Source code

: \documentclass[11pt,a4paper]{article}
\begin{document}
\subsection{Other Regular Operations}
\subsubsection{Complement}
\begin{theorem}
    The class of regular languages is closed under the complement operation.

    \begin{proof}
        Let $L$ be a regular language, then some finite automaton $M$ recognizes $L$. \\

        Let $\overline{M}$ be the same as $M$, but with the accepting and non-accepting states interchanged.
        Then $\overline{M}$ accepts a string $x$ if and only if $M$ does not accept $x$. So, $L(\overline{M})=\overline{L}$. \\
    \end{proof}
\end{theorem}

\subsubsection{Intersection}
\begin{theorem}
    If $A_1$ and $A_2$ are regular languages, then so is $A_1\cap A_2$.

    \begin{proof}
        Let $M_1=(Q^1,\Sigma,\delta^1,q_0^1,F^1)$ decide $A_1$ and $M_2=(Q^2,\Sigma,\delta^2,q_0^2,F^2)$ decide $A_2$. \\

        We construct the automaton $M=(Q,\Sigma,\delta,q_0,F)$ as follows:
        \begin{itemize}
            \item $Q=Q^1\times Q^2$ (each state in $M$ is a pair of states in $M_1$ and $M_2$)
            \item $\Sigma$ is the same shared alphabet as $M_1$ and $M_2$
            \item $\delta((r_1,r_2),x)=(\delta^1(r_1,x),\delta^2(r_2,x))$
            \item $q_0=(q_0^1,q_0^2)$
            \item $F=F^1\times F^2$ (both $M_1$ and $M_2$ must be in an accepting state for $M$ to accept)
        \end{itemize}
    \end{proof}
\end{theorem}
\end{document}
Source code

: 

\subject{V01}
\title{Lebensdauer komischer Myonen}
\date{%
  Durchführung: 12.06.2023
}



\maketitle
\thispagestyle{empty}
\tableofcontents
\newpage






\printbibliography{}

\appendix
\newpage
══════════════════════════════
WORK INSTRUCTION: The answer must be the full listing, returned exactly as given.

RESPONSE TO THE EXERCISE:
Source code

: \documentclass[11pt,a4paper]{article}
\begin{document}
\subsection{Other Regular Operations}
\subsubsection{Complement}
\begin{theorem}
    The class of regular languages is closed under the complement operation.

    \begin{proof}
        Let $L$ be a regular language, then some finite automaton $M$ recognizes $L$. \\

        Let $\overline{M}$ be the same as $M$, but with the accepting and non-accepting states interchanged.
        Then $\overline{M}$ accepts a string $x$ if and only if $M$ does not accept $x$. So, $L(\overline{M})=\overline{L}$. \\
    \end{proof}
\end{theorem}

\subsubsection{Intersection}
\begin{theorem}
    If $A_1$ and $A_2$ are regular languages, then so is $A_1\cap A_2$.

    \begin{proof}
        Let $M_1=(Q^1,\Sigma,\delta^1,q_0^1,F^1)$ decide $A_1$ and $M_2=(Q^2,\Sigma,\delta^2,q_0^2,F^2)$ decide $A_2$. \\

        We construct the automaton $M=(Q,\Sigma,\delta,q_0,F)$ as follows:
        \begin{itemize}
            \item $Q=Q^1\times Q^2$ (each state in $M$ is a pair of states in $M_1$ and $M_2$)
            \item $\Sigma$ is the same shared alphabet as $M_1$ and $M_2$
            \item $\delta((r_1,r_2),x)=(\delta^1(r_1,x),\delta^2(r_2,x))$
            \item $q_0=(q_0^1,q_0^2)$
            \item $F=F^1\times F^2$ (both $M_1$ and $M_2$ must be in an accepting state for $M$ to accept)
        \end{itemize}
    \end{proof}
\end{theorem}
\end{document}
Source code

: 

\subject{V01}
\title{Lebensdauer komischer Myonen}
\date{%
  Durchführung: 12.06.2023
}



\maketitle
\thispagestyle{empty}
\tableofcontents
\newpage






\printbibliography{}

\appendix
\newpage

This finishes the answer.